News Flash

Wright County News

Posted on: January 4, 2021

Potter Leaves County Board with Lasting Transportation Legacy

At tomorrow’s meeting of the Wright County Board of Commissioners, two new commissioners will be sworn in, replacing two sitting commissioners. One of them is Mike Potter, who has represented District 4 for the last eight years.

Potter lost a close election to challenger Mary Wetter in November. While he felt he had more to offer as a commissioner, he isn’t looking back and wondering “what if?” He feels he’s leaving the Wright County Board in a better position than he found it.

“It’s bittersweet,” Potter said. “There are a few more things I would have liked to have done, but it’s time. I’ve accomplished all the things I set out do when I came into office. I-94 is under construction. Our budgets have been stabilized and we’re better prepared to capture new growth to keep them stable. We have a Five-Year Plan. We have prepared for Capital Improvement Projects that we didn’t have before. Our infrastructure is set for the future. Most of the objectives I had when I came into office we have either completed or made a lot of progress to achieving those objectives.”

Potter’s legacy on the county board, aside from the numerous “Potterisms” – phrases and sayings that were a source of insight and amusement for his fellow commissioners – will be his devotion to transportation issues. As he was wont to say, “If you’re not at the table, you’re on the menu” – meaning you have to be part of the conversation or you’ll never have your concerns heard.

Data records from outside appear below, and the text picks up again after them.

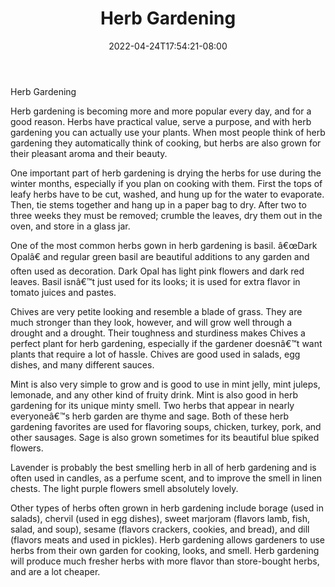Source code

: ﻿---
title: "Herb Gardening"
date: 2022-04-24T17:54:21-08:00
description: "Gardening Tips for Web Success"
featured_image: "/images/Gardening.jpg"
tags: ["Gardening"]
---

Herb Gardening

Herb gardening is becoming more and more popular every day, and for a good reason.  Herbs have practical value, serve a purpose, and with herb gardening you can actually use your plants.  When most people think of herb gardening they automatically think of cooking, but herbs are also grown for their pleasant aroma and their beauty.

One important part of herb gardening is drying the herbs for use during the winter months, especially if you plan on cooking with them.  First the tops of leafy herbs have to be cut, washed, and hung up for the water to evaporate.  Then, tie stems together and hang up in a paper bag to dry.  After two to three weeks they must be removed; crumble the leaves, dry them out in the oven, and store in a glass jar.

One of the most common herbs gown in herb gardening is basil.  â€œDark Opalâ€ and regular green basil are beautiful additions to any garden and often used as decoration.  Dark Opal has light pink flowers and dark red leaves.  Basil isnâ€™t just used for its looks; it is used for extra flavor in tomato juices and pastes.

Chives are very petite looking and resemble a blade of grass.  They are much stronger than they look, however, and will grow well through a drought and a drought.  Their toughness and sturdiness makes Chives a perfect plant for herb gardening, especially if the gardener doesnâ€™t want plants that require a lot of hassle.  Chives are good used in salads, egg dishes, and many different sauces.

Mint is also very simple to grow and is good to use in mint jelly, mint juleps, lemonade, and any other kind of fruity drink.  Mint is also good in herb gardening for its unique minty smell.  Two herbs that appear in nearly everyoneâ€™s herb garden are thyme and sage.  Both of these herb gardening favorites are used for flavoring soups, chicken, turkey, pork, and other sausages.  Sage is also grown sometimes for its beautiful blue spiked flowers.

Lavender is probably the best smelling herb in all of herb gardening and is often used in candles, as a perfume scent, and to improve the smell in linen chests.  The light purple flowers smell absolutely lovely.

Other types of herbs often grown in herb gardening include borage (used in salads), chervil (used in egg dishes), sweet marjoram (flavors lamb, fish, salad, and soup), sesame (flavors crackers, cookies, and bread), and dill (flavors meats and used in pickles).  Herb gardening allows gardeners to use herbs from their own garden for cooking, looks, and smell.  Herb gardening will produce much fresher herbs with more flavor than store-bought herbs, and are a lot cheaper.

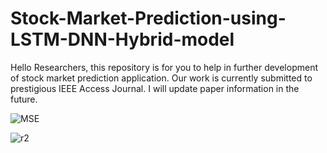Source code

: # Stock-Market-Prediction-using-LSTM-DNN-Hybrid-model
Hello Researchers, this repository is for you to help in further development of stock market prediction application. Our work is currently submitted to prestigious IEEE Access Journal. I will update paper information in the future. 


![MSE](https://github.com/codewithkhurshed/SMP-IUB/assets/97898902/6ebec952-c8d0-45ee-9243-6fe05dff4a0f)


![r2](https://github.com/codewithkhurshed/SMP-IUB/assets/97898902/69f6df96-bf91-48ba-b518-c0280a4253f1)
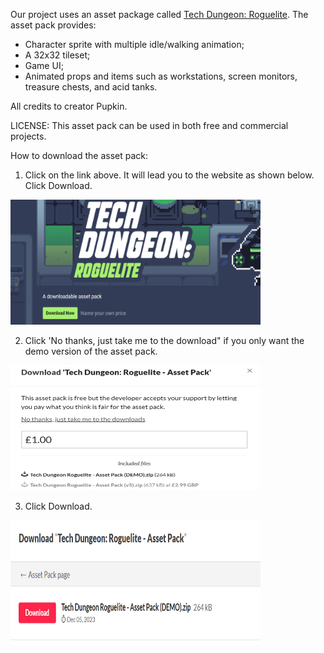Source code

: Our project uses an asset package called [Tech Dungeon: Roguelite](https://trevor-pupkin.itch.io/tech-dungeon-roguelite). The asset pack provides:
* Character sprite with multiple idle/walking animation;
* A 32x32 tileset;
* Game UI;
* Animated props and items such as workstations, screen monitors, treasure chests, and acid tanks.


All credits to creator Pupkin. 

LICENSE: This asset pack can be used in both free and commercial projects.

How to download the asset pack:
1. Click on the link above. It will lead you to the website as shown below. Click Download.

<img src = "/Media/asset%20pack.png" width="400" height="200">

2. Click 'No thanks, just take me to the download" if you only want the demo version of the asset pack. 

<img src = "/Media/free%20asset%20pack.png" width="400" height="200">

3. Click Download. 
<img src = "/Media/download%20asset%20pack.png" width="400" height="200">

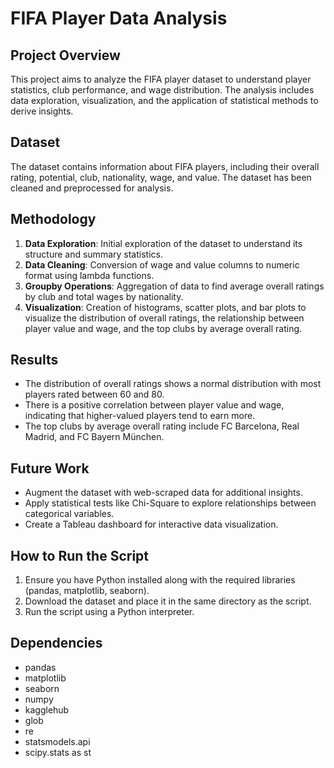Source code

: # FIFA Player Data Analysis

## Project Overview
This project aims to analyze the FIFA player dataset to understand player statistics, club performance, and wage distribution. The analysis includes data exploration, visualization, and the application of statistical methods to derive insights.

## Dataset
The dataset contains information about FIFA players, including their overall rating, potential, club, nationality, wage, and value. The dataset has been cleaned and preprocessed for analysis.

## Methodology
1. **Data Exploration**: Initial exploration of the dataset to understand its structure and summary statistics.
2. **Data Cleaning**: Conversion of wage and value columns to numeric format using lambda functions.
3. **Groupby Operations**: Aggregation of data to find average overall ratings by club and total wages by nationality.
4. **Visualization**: Creation of histograms, scatter plots, and bar plots to visualize the distribution of overall ratings, the relationship between player value and wage, and the top clubs by average overall rating.

## Results
- The distribution of overall ratings shows a normal distribution with most players rated between 60 and 80.
- There is a positive correlation between player value and wage, indicating that higher-valued players tend to earn more.
- The top clubs by average overall rating include FC Barcelona, Real Madrid, and FC Bayern München.

## Future Work
- Augment the dataset with web-scraped data for additional insights.
- Apply statistical tests like Chi-Square to explore relationships between categorical variables.
- Create a Tableau dashboard for interactive data visualization.

## How to Run the Script
1. Ensure you have Python installed along with the required libraries (pandas, matplotlib, seaborn).
2. Download the dataset and place it in the same directory as the script.
3. Run the script using a Python interpreter.

## Dependencies
- pandas
- matplotlib
- seaborn
- numpy
- kagglehub
- glob 
- re
- statsmodels.api
- scipy.stats as st
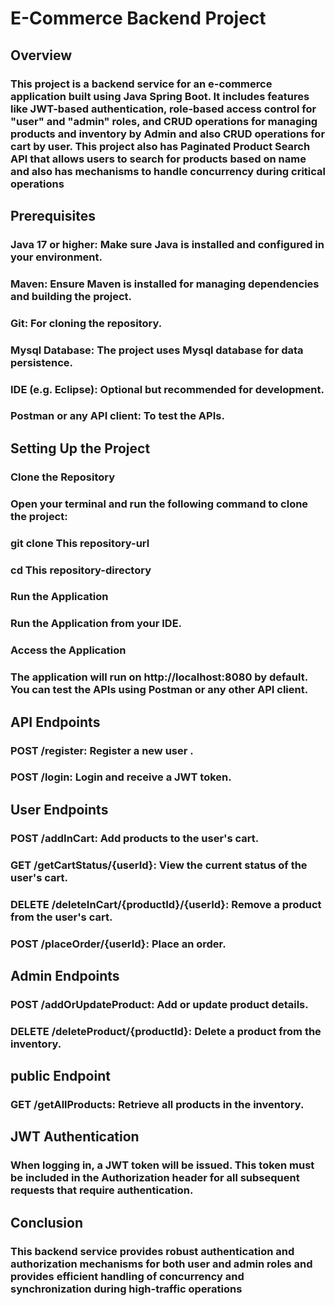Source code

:# E-Commerce Backend Project

## Overview

### This project is a backend service for an e-commerce application built using Java Spring Boot. It includes features like JWT-based authentication, role-based access control for "user" and "admin" roles, and CRUD operations for managing products and inventory by Admin and also CRUD operations for cart by user. This project also has  Paginated Product Search API that allows users to search for products based on name and also has mechanisms to handle concurrency during critical operations

## Prerequisites
### Java 17 or higher: Make sure Java is installed and configured in your environment.
### Maven: Ensure Maven is installed for managing dependencies and building the project.
### Git: For cloning the repository.
### Mysql Database: The project uses Mysql database for data persistence.
### IDE (e.g. Eclipse): Optional but recommended for development.
### Postman or any API client: To test the APIs.

## Setting Up the Project

### Clone the Repository
### Open your terminal and run the following command to clone the project:
### git clone This repository-url
### cd This repository-directory

### Run the Application
### Run the Application from your IDE.

### Access the Application
### The application will run on http://localhost:8080 by default. You can test the APIs using Postman or any other API client.

## API Endpoints

### POST /register: Register a new user .
### POST /login: Login and receive a JWT token.

## User Endpoints

### POST /addInCart: Add products to the user's cart.
### GET /getCartStatus/{userId}: View the current status of the user's cart.
### DELETE /deleteInCart/{productId}/{userId}: Remove a product from the user's cart.
### POST /placeOrder/{userId}: Place an order.

## Admin Endpoints

### POST /addOrUpdateProduct: Add or update product details.
### DELETE /deleteProduct/{productId}: Delete a product from the inventory.

## public Endpoint

### GET /getAllProducts: Retrieve all products in the inventory.

## JWT Authentication

### When logging in, a JWT token will be issued. This token must be included in the Authorization header for all subsequent requests that require authentication.

## Conclusion

### This backend service provides robust authentication and authorization mechanisms for both user and admin roles and provides efficient handling of concurrency and synchronization during high-traffic operations








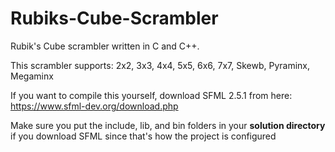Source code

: # Rubiks-Cube-Scrambler
Rubik's Cube scrambler written in C and C++.

This scrambler supports:
2x2,
3x3,
4x4,
5x5,
6x6,
7x7,
Skewb,
Pyraminx,
Megaminx

If you want to compile this yourself, download SFML 2.5.1 from here:
https://www.sfml-dev.org/download.php

Make sure you put the include, lib, and bin folders in your **solution directory** if you download SFML since that's how the project is configured
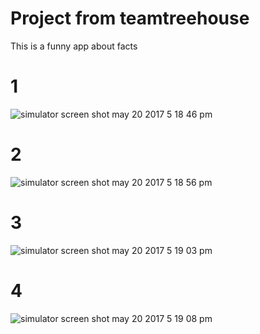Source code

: # Project from teamtreehouse

This is a funny app about facts 

# 1
![simulator screen shot may 20 2017 5 18 46 pm](https://cloud.githubusercontent.com/assets/15216777/26279390/7f33bb9a-3d80-11e7-9ab7-0bde2b6d85a5.png)

# 2
![simulator screen shot may 20 2017 5 18 56 pm](https://cloud.githubusercontent.com/assets/15216777/26279391/80e135f8-3d80-11e7-9667-acdbffc3bf12.png)

# 3
![simulator screen shot may 20 2017 5 19 03 pm](https://cloud.githubusercontent.com/assets/15216777/26279392/827835e2-3d80-11e7-8951-95ee9e234325.png)

# 4
![simulator screen shot may 20 2017 5 19 08 pm](https://cloud.githubusercontent.com/assets/15216777/26279393/846399d2-3d80-11e7-863f-b7b82c2a20e7.png)
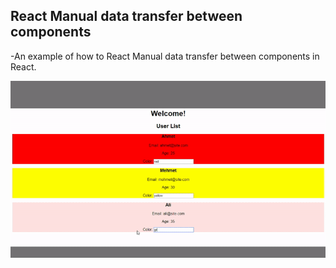## React Manual data transfer between components

-An example of how to React Manual data transfer between components in React.

![gif](https://raw.githubusercontent.com/yhekim/Manual-data-transfer-between-components/main/Manual%20data%20transfer%20between%20components.gif)
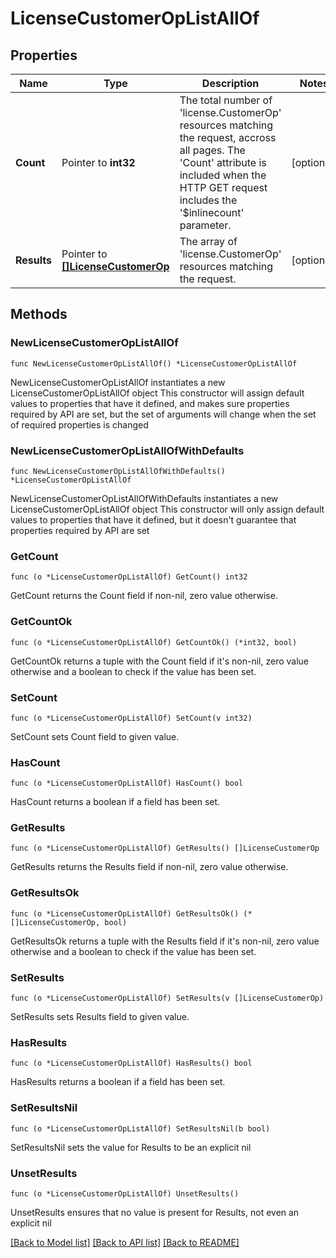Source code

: # LicenseCustomerOpListAllOf

## Properties

Name | Type | Description | Notes
------------ | ------------- | ------------- | -------------
**Count** | Pointer to **int32** | The total number of &#39;license.CustomerOp&#39; resources matching the request, accross all pages. The &#39;Count&#39; attribute is included when the HTTP GET request includes the &#39;$inlinecount&#39; parameter. | [optional] 
**Results** | Pointer to [**[]LicenseCustomerOp**](LicenseCustomerOp.md) | The array of &#39;license.CustomerOp&#39; resources matching the request. | [optional] 

## Methods

### NewLicenseCustomerOpListAllOf

`func NewLicenseCustomerOpListAllOf() *LicenseCustomerOpListAllOf`

NewLicenseCustomerOpListAllOf instantiates a new LicenseCustomerOpListAllOf object
This constructor will assign default values to properties that have it defined,
and makes sure properties required by API are set, but the set of arguments
will change when the set of required properties is changed

### NewLicenseCustomerOpListAllOfWithDefaults

`func NewLicenseCustomerOpListAllOfWithDefaults() *LicenseCustomerOpListAllOf`

NewLicenseCustomerOpListAllOfWithDefaults instantiates a new LicenseCustomerOpListAllOf object
This constructor will only assign default values to properties that have it defined,
but it doesn't guarantee that properties required by API are set

### GetCount

`func (o *LicenseCustomerOpListAllOf) GetCount() int32`

GetCount returns the Count field if non-nil, zero value otherwise.

### GetCountOk

`func (o *LicenseCustomerOpListAllOf) GetCountOk() (*int32, bool)`

GetCountOk returns a tuple with the Count field if it's non-nil, zero value otherwise
and a boolean to check if the value has been set.

### SetCount

`func (o *LicenseCustomerOpListAllOf) SetCount(v int32)`

SetCount sets Count field to given value.

### HasCount

`func (o *LicenseCustomerOpListAllOf) HasCount() bool`

HasCount returns a boolean if a field has been set.

### GetResults

`func (o *LicenseCustomerOpListAllOf) GetResults() []LicenseCustomerOp`

GetResults returns the Results field if non-nil, zero value otherwise.

### GetResultsOk

`func (o *LicenseCustomerOpListAllOf) GetResultsOk() (*[]LicenseCustomerOp, bool)`

GetResultsOk returns a tuple with the Results field if it's non-nil, zero value otherwise
and a boolean to check if the value has been set.

### SetResults

`func (o *LicenseCustomerOpListAllOf) SetResults(v []LicenseCustomerOp)`

SetResults sets Results field to given value.

### HasResults

`func (o *LicenseCustomerOpListAllOf) HasResults() bool`

HasResults returns a boolean if a field has been set.

### SetResultsNil

`func (o *LicenseCustomerOpListAllOf) SetResultsNil(b bool)`

 SetResultsNil sets the value for Results to be an explicit nil

### UnsetResults
`func (o *LicenseCustomerOpListAllOf) UnsetResults()`

UnsetResults ensures that no value is present for Results, not even an explicit nil

[[Back to Model list]](../README.md#documentation-for-models) [[Back to API list]](../README.md#documentation-for-api-endpoints) [[Back to README]](../README.md)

He served on many regional and state transportation boards, including being chairman at some time or another on almost all of them. His ability to get Wright County’s voice heard will serve as his permanent legacy.

“Transportation was one of the reasons I ran for the county board four times before I won,” Potter said. “That was my No. 1 focus without a doubt. I didn’t think we were doing nearly enough at the county level to get face to face with the decision makers at the state and federal level. If they don’t know about you, you’re not going to get on the list for future projects. I made a point to do a lot of that sort of networking. I did it on my own time because I felt strongly about it.”

When Potter joined the county board, he wasn’t alone as a new commissioner. Due to redistricting that shuffled the deck of who commissioners were representing, there were guaranteed to be big changes. Two of the new districts had two sitting commissioners pitted against one another. In the end, four new commissioners came on board at the same time – Potter, Charlie Borrell, Mark Daleiden and Christine Husom.

They were an eclectic group that came from vastly different backgrounds. That could have led to disarray on the county board. Instead, their differences are what made them blend so well together.

“We had our share of differing views that led to some 3-2 votes, but the big thing was that we all have a mutual respect for each other and, once a vote was done, nobody held a grudge over it if it didn’t come out the way you wanted,” Potter said. “We all brought something completely different to the table. I think our differences is what made it work for us. We could see an issue from completely different perspectives – sometimes with a view the rest of the commissioners hadn’t considered. We built friendships out of our differences and I think it made us work well as a group because we all had things we were passionate about and brought that to the conversation.”

Potter was instrumental in bringing Wright County “to the table” in issues dealing with transportation and operating the county like a business – looking at the long-term impacts of short-term decisions and viewing the budget/levy process as ongoing and not a year-to-year proposition that is re-set annually.

He leaves the board having served his district and the county as a whole with determination, enthusiasm and pride. Long after he is gone, his legacy will remain, whether it is the expansion of I-94 though the length of Wright County or spearheading the Local Option Sales Tax that has made numerous road projects possible that otherwise wouldn’t have been done.

“I’d like to think that my time on the board was one that benefitted the residents of Wright County,” Potter said. “I tried to be their voice on the county board and in the other groups I was involved in. When I was elected, I said I was going to work for my district and all the residents of Wright County. I can leave this job knowing I did my best to represent the people that put me here and don’t have any regrets about the last eight years. It was hard work, but I loved doing it and seeing the results.”